AMA May Endorse New Guidelines Limiting Medical Residents’ Hours
The American Medical Association is considering endorsing new guidelines limiting the number of hours medical residents can work when it holds its annual meeting this week in Chicago, the AP/Washington Post reports (AP/Washington Post, 6/16). The Accreditation Council for Graduate Medical Education, which accredits the nation's teaching hospitals, on Wednesday announced that, beginning in July 2003, it will limit the work week for residents to 80 hours and will require that residents have at least 10 hours of rest between shifts and do not work more than 24 hours at a time (California Healthline, 6/13). One proposal the AMA could debate this week is similar to the ACGME guidelines, requiring residents' hours to be limited to 84 hours per week and limiting consecutive hours to no more than 24. Many residents currently exceed 100 hours per week, leading to many surgery or medication errors, the AP/Post reports. ACGME Executive Director David Leach said his group would welcome the AMA's endorsement, and added that as an advocacy group, the AMA could help educate hospitals, which stand to lose their accreditation if they do not comply with the guidelines, about the new regulations (AP/Washington Post, 6/16).
Meanwhile, many medical residents are concerned that loopholes in the council's new guidelines could result in little actual change in their work schedules, the San Francisco Chronicle reports. The guidelines do not set a flat 80-hour work week but allow time to be averaged over a month, meaning some residents could continue working 90 or more hours some weeks. The rules also state that a resident must have one day off every seven days, but days off also could be averaged over a month. Some medical specialties also could be exempt from the rules, and some residents could work up to 30 hours at a time. ACGME says it will enforce the new guidelines with increased inspections, and it will employ surveys of residents to "pinpoint problem institutions" (Hall, San Francisco Chronicle, 6/16). WAMU's "Diane Rehm Show," a syndicated NPR program, today hosted a discussion on the ACGME guidelines. Guests included Dr. Ruth Potee, president of the Committee of Interns and Residents; Association of American Medical Colleges President Dr. Jordan Cohen; and Dr. Marvin Dunn, director of residency review committee activities for ACGME. Check local NPR listings for show times. The full segment will be available online in RealPlayer Audio after the broadcast ("Diane Rehm Show," WAMU, 6/17).
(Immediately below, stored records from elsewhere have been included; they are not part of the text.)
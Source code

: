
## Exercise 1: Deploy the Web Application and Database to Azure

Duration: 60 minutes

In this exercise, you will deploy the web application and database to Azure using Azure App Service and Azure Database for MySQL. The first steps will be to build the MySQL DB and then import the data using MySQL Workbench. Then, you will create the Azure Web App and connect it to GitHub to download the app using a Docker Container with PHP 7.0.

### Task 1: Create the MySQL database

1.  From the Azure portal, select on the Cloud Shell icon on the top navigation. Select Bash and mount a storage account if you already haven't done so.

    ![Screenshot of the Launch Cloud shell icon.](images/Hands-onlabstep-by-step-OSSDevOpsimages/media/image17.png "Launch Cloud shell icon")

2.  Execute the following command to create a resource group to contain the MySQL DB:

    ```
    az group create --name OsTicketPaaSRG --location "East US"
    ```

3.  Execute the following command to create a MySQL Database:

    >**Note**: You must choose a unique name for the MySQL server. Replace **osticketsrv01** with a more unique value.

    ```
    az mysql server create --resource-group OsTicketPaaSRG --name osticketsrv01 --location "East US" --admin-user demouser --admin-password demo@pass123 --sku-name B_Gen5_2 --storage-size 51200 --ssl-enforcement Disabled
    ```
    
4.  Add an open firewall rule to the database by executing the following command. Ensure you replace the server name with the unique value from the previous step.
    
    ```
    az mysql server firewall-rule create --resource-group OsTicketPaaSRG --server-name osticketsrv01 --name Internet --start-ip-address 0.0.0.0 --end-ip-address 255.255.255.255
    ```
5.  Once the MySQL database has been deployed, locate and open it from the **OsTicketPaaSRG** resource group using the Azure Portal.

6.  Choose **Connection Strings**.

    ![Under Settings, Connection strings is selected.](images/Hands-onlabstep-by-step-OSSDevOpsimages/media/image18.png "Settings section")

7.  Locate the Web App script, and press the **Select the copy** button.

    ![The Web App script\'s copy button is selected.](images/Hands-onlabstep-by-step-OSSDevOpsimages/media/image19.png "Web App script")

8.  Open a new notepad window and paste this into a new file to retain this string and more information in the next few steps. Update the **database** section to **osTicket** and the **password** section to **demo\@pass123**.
Several newspapers have weighed in on the issue of reducing residents work hours. Following is a summary of the editorials:
- A New York Daily News editorial says, "The accreditation council's rules reflect the 80-hour limit -- which is still too demanding, considering the nature of the job. But a least it's a beginning, an acknowledgment of the need for change" (New York Daily News, 6/14).
- A New York Times editorial says, "Patients can only welcome the prospect of stricter limits on the number of hours that medical residents will be allowed to work in the nation's teaching hospitals." Although ACGME plans to "enforce the new rules aggressively," the editorial concludes, "Codifying the rules into law would be a sensible step to increase the pressure for vigorous enforcement" (New York Times, 6/14).
- A Philadelphia Inquirer editorial says the council deserves credit for making the "incremental move" to limit residents' hours to 80 hours per week, but asks how "draconian are today's schedules for this to qualify as reform?" The editorial concludes, "This medical 'revolution' is only one small turn of the wheel needed to make sure doctors aren't too tired to doctor" (Philadelphia Inquirer, 6/16).
- A St. Petersburg Times editorial says that the more than 100,000 medical residents working at hospitals across the country cannot make "decisions on complex combinations of drugs, monito[r] surgical patients for complications and reac[t] to whatever emergencies may arise" on only a few hours of sleep. The editorial concludes, "For decades residents have been exploited by the profession they will be joining. The rule changes envisioned by the council are long overdue" (St. Petersburg Times, 6/14).